Des bruits de pas hâtifs annonçaient le début d'une nuit mouvementée. Soudain, la porte de ma chambre vint frapper le mur adjacent en s'ouvrant avec violence. Le boucan m'arracha au sommeil sans prévenir, semant la confusion dans mon esprit.
— Lève-toi, nous partons, entendis-je dans ma tête. C'était sa voix.
À peine eus-je le temps de rassembler les morceaux de ma conscience qu'une force invisible me tira hors du lit et abandonna un tas d'habit entre mes bras. Je faillis tout faire tomber.
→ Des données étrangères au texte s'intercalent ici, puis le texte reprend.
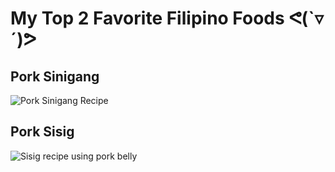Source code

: # My Top 2 Favorite Filipino Foods ᕙ(`▿´)ᕗ
## Pork Sinigang
![Pork Sinigang Recipe](https://panlasangpinoy.com/wp-content/uploads/2018/11/Pork-Sinigang-Recipe-500x500.jpg)
## Pork Sisig
![Sisig recipe using pork belly](https://www.foxyfolksy.com/wp-content/uploads/2015/05/Sizzling-Sisig-640.jpg)
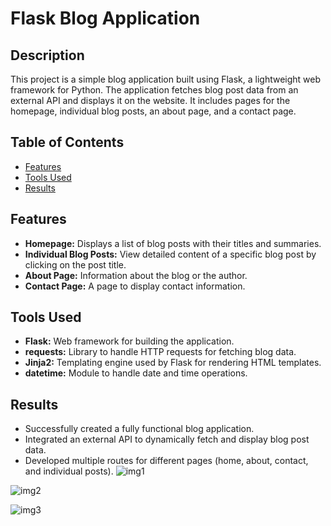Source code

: # Flask Blog Application

## Description
This project is a simple blog application built using Flask, a lightweight web framework for Python. The application fetches blog post data from an external API and displays it on the website. It includes pages for the homepage, individual blog posts, an about page, and a contact page.

## Table of Contents
- [Features](#features)
- [Tools Used](#tools-used)
- [Results](#results)


## Features
- **Homepage:** Displays a list of blog posts with their titles and summaries.
- **Individual Blog Posts:** View detailed content of a specific blog post by clicking on the post title.
- **About Page:** Information about the blog or the author.
- **Contact Page:** A page to display contact information.

## Tools Used
- **Flask:** Web framework for building the application.
- **requests:** Library to handle HTTP requests for fetching blog data.
- **Jinja2:** Templating engine used by Flask for rendering HTML templates.
- **datetime:** Module to handle date and time operations.


## Results
- Successfully created a fully functional blog application.
- Integrated an external API to dynamically fetch and display blog post data.
- Developed multiple routes for different pages (home, about, contact, and individual posts).
![img1](https://github.com/bardack134/Blog-2-using-flask/assets/142977989/0ac778ca-1700-45db-b334-9963f750a289)

![img2](https://github.com/bardack134/Blog-2-using-flask/assets/142977989/0257c371-69b7-486f-b6fd-cafc8c62f142)

![img3](https://github.com/bardack134/Blog-2-using-flask/assets/142977989/57213dcb-576b-4424-9565-c9e02eb92711)
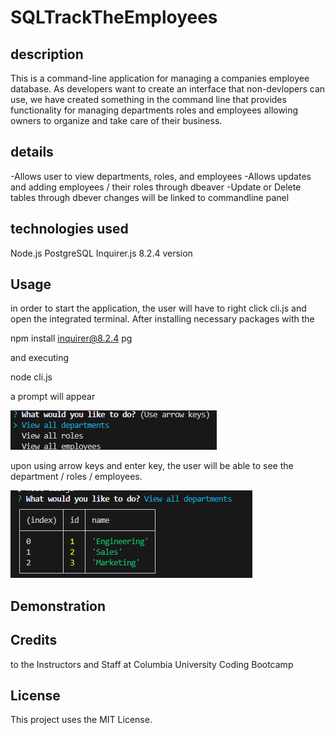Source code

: # SQLTrackTheEmployees

## description

This is a command-line application for managing a companies employee database. As developers want to create an interface that non-devlopers can use, we have created something in the command line that provides functionality for managing departments roles and employees allowing owners to organize and take care of their business. 

## details

-Allows user to view departments, roles, and employees
-Allows updates and adding employees / their roles through dbeaver
-Update or Delete tables through dbever changes will be linked to commandline panel

## technologies used

Node.js
PostgreSQL
Inquirer.js 8.2.4 version


## Usage
in order to start the application, 
the user will have to right click cli.js and open the integrated terminal. After installing necessary packages with the 

npm install inquirer@8.2.4 pg 

and executing 

node cli.js 

a prompt will appear 

![prompt](image.png)

upon using arrow keys and enter key, the user will be able to see the department / roles / employees. 

![example of departments](image-1.png)


## Demonstration

## Credits

to the Instructors and Staff at Columbia University Coding Bootcamp

## License

This project uses the MIT License.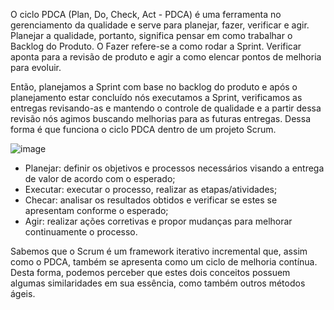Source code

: O ciclo PDCA (Plan, Do, Check, Act - PDCA) é uma ferramenta no gerenciamento da qualidade e serve para planejar, fazer, verificar e agir. Planejar a qualidade, portanto, significa pensar em como trabalhar o Backlog do Produto. O Fazer refere-se a como rodar a Sprint. Verificar aponta para a revisão de produto e agir a como elencar pontos de melhoria para evoluir.

Então, planejamos a Sprint com base no backlog do produto e após o planejamento estar concluído nós executamos a Sprint, verificamos as entregas revisando-as e mantendo o controle de qualidade e a partir dessa revisão nós agimos buscando melhorias para as futuras entregas. Dessa forma é que funciona o ciclo PDCA dentro de um projeto Scrum.

![image](https://user-images.githubusercontent.com/111795220/228060459-68f9a70e-8e9a-4941-91d8-8d1d670ad715.png)

- Planejar: definir os objetivos e processos necessários visando a entrega de valor de acordo com o esperado;
- Executar: executar o processo, realizar as etapas/atividades;
- Checar: analisar os resultados obtidos e verificar se estes se apresentam conforme o esperado;
- Agir: realizar ações corretivas e propor mudanças para melhorar continuamente o processo.

Sabemos que o Scrum é um framework iterativo incremental que, assim como o PDCA, também se apresenta como um ciclo de melhoria contínua. Desta forma, podemos perceber que estes dois conceitos possuem algumas similaridades em sua essência, como também outros métodos ágeis.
— Dépêche-toi ! Je suis pressé, insista la voix, stressante.
— Où va-t-on ? demandai-je en enfilant précipitamment les habits frais, tout en cherchant le Maître du regard. Je jaugeai sa position grâce aux masses d'air agitées qui se déplaçaient de part et d'autres de l'appartement.
— Qu'est-ce que tu es lente ! s'écria-t-il en s'arrêtant juste devant moi. Il m'examina de la tête aux pieds, puis, passant ses doigts dans mes cheveux emmêlés, exigea avec empressement que j'aille me coiffer et me faire propre.
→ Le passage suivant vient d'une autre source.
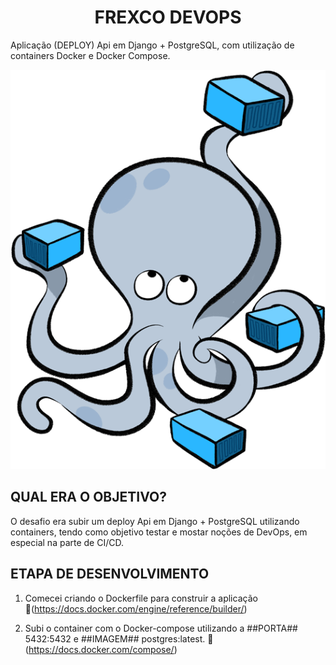 <h1 align="center"> FREXCO DEVOPS</h1> 
                  Aplicação (DEPLOY) Api em Django + PostgreSQL, com utilização de containers Docker e Docker Compose.

<p align="center"> <img src=".github/workflows/Dockerimg-png.png" /> </p>

## QUAL ERA O OBJETIVO?
O  desafio era subir um deploy Api em Django + PostgreSQL utilizando containers, tendo como objetivo testar e mostar noções de DevOps, em especial na parte de CI/CD.


## ETAPA DE DESENVOLVIMENTO
1. Comecei criando o Dockerfile para construir a aplicação
🔗(https://docs.docker.com/engine/reference/builder/)

2. Subi o container com o Docker-compose utilizando a ##PORTA## 5432:5432 e ##IMAGEM## postgres:latest.
🔗 (https://docs.docker.com/compose/)
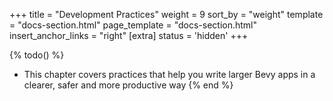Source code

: +++
title = "Development Practices"
weight = 9
sort_by = "weight"
template = "docs-section.html"
page_template = "docs-section.html"
insert_anchor_links = "right"
[extra]
status = 'hidden'
+++

{% todo() %}

* This chapter covers practices that help you write larger Bevy apps in a clearer, safer and more productive way
{% end %}
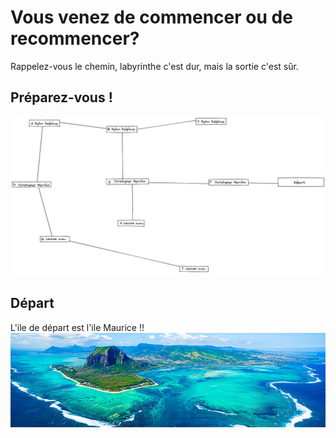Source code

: # Vous venez de commencer ou de recommencer?

Rappelez-vous le chemin, labyrinthe c'est dur, mais la sortie c'est sûr.

## Préparez-vous !

![labyrinthe](../images/image.png)

## Départ
L'ile de départ est l'ile Maurice !!
[![image F](../images/maurice.jpg)](https://github.com/ssagnane1/tp2-labyrinthe/blob/main/jeu-heros-sdc/F.md)


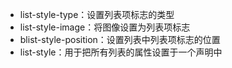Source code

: * list-style-type：设置列表项标志的类型
* list-style-image：将图像设置为列表项标志
* blist-style-position：设置列表中列表项标志的位置
* list-style：用于把所有列表的属性设置于一个声明中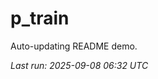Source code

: # p_train

Auto-updating README demo.

<!--START_SECTION:status-->
_Last run: 2025-09-08 06:32 UTC_
<!--END_SECTION:status-->



















































































































































































































































































































































































































































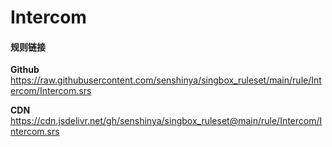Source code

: # Intercom

#### 规则链接

**Github**
https://raw.githubusercontent.com/senshinya/singbox_ruleset/main/rule/Intercom/Intercom.srs

**CDN**
https://cdn.jsdelivr.net/gh/senshinya/singbox_ruleset@main/rule/Intercom/Intercom.srs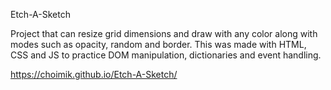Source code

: Etch-A-Sketch

Project that can resize grid dimensions and draw with any color along with modes such as opacity, random and border. This was made with HTML, CSS and JS to practice DOM manipulation, dictionaries and event handling.  

https://choimik.github.io/Etch-A-Sketch/
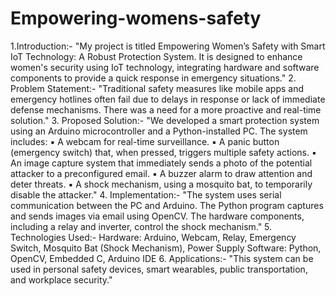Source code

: # Empowering-womens-safety
1.Introduction:-
"My project is titled Empowering Women’s Safety with Smart IoT Technology: A Robust Protection System. It is designed to enhance women's security using IoT technology, integrating hardware and software components to provide a quick response in emergency situations."
2. Problem Statement:-
"Traditional safety measures like mobile apps and emergency hotlines often fail due to delays in response or lack of immediate defense mechanisms. There was a need for a more proactive and real-time solution."
3. Proposed Solution:-
"We developed a smart protection system using an Arduino microcontroller and a Python-installed PC. The system includes:
▪ A webcam for real-time surveillance.
▪ A panic button (emergency switch) that, when pressed, triggers multiple safety actions.
▪ An image capture system that immediately sends a photo of the potential attacker to a preconfigured email.
▪ A buzzer alarm to draw attention and deter threats.
▪ A shock mechanism, using a mosquito bat, to temporarily disable the attacker."
4. Implementation:-
"The system uses serial communication between the PC and Arduino. The Python program captures and sends images via email using OpenCV. The hardware components, including a relay and inverter, control the shock mechanism."
5. Technologies Used:-
Hardware: Arduino, Webcam, Relay, Emergency Switch, Mosquito Bat (Shock Mechanism), Power Supply
Software: Python, OpenCV, Embedded C, Arduino IDE
6. Applications:-
"This system can be used in personal safety devices, smart wearables, public transportation, and workplace security."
La situation, inhabituelle, me laissait pantoise. Alors que mon corps reposait mollement contre le lavabo de la chambre, mon esprit, lui, s'imaginait déjà mille possibilités.
Je dénichai d'un sac mal rangé, une brosse et des outils de maquillage poussiéreux. Appréhendant la confrontation avec le miroir, je me demandai depuis combien de temps je ne m'étais pas faite propre.
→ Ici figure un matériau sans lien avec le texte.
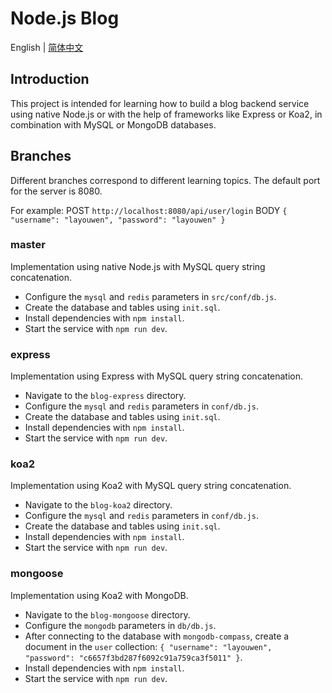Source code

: # Node.js Blog

English | [简体中文](./README.zh-CN.md)

## Introduction

This project is intended for learning how to build a blog backend service using native Node.js or with the help of frameworks like Express or Koa2, in combination with MySQL or MongoDB databases.

## Branches

Different branches correspond to different learning topics. The default port for the server is 8080.

For example:
POST `http://localhost:8080/api/user/login`
BODY `{ "username": "layouwen", "password": "layouwen" }`

### master

Implementation using native Node.js with MySQL query string concatenation.

- Configure the `mysql` and `redis` parameters in `src/conf/db.js`.
- Create the database and tables using `init.sql`.
- Install dependencies with `npm install`.
- Start the service with `npm run dev`.

### express

Implementation using Express with MySQL query string concatenation.

- Navigate to the `blog-express` directory.
- Configure the `mysql` and `redis` parameters in `conf/db.js`.
- Create the database and tables using `init.sql`.
- Install dependencies with `npm install`.
- Start the service with `npm run dev`.

### koa2

Implementation using Koa2 with MySQL query string concatenation.

- Navigate to the `blog-koa2` directory.
- Configure the `mysql` and `redis` parameters in `conf/db.js`.
- Create the database and tables using `init.sql`.
- Install dependencies with `npm install`.
- Start the service with `npm run dev`.

### mongoose

Implementation using Koa2 with MongoDB.

- Navigate to the `blog-mongoose` directory.
- Configure the `mongodb` parameters in `db/db.js`.
- After connecting to the database with `mongodb-compass`, create a document in the `user` collection: `{ "username": "layouwen", "password": "c6657f3bd287f6092c91a759ca3f5011" }`.
- Install dependencies with `npm install`.
- Start the service with `npm run dev`.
Il fallut bien que j'affronte mon image de jeune femme négligée. J'esquissai un sourire forcé pour combler les creux de mes joues mal nourries, en vain. L'air sévère m'allait mieux ; il ne faisait pas semblant, au moins. Je laissai échapper un ricanement cynique, puis entrepris d'embellir ce visage, puisque le Maître l'avait demandé.Meiré attendait dans le halle d'entrée, élégant, prêt à partir. Je fronçai les sourcils en apercevant la chaîne métallique qu'il tenait dans sa main droite. Approchant avec méfiance, je ne lâchai pas l'objet argenté du regard. Il m'inspecta quelques instants, puis, souriant, il annonça :
— Tu es charmante.
Cette observation inattendue réveilla mes pommettes rosées qui se soulevèrent pour dévoiler un sourire timide. Un éclair de bonheur fugace me traversa le ventre.
Meiré profita de l'ouverture pour empoigner ma nuque et y fixer sa chaîne lourde.
Nous nous regardâmes en silence, lui, attendant ma réaction, moi, choquée.— Tu n'es pas sérieux, c'est une blague, grognai-je en le regardant avec animosité. Tu vas m'enlever ça !
Je cherchai l'attache nerveusement.— N'y touche pas ! ordonna-t-il, assénant un coup sec sur la chaîne. C'est la règle là où nous allons.
Je refusai de vivre une telle humiliation.
— Où m'emmènes-tu ? Pourquoi tu fais ça !
Forçant son regard dans le mien pour mieux m'intimider, le Maître rétorqua, exaspéré :
— Je t'emmène au labo. Ne t'avise pas de me tutoyer cette nuitée, ça ferait mauvaise impression.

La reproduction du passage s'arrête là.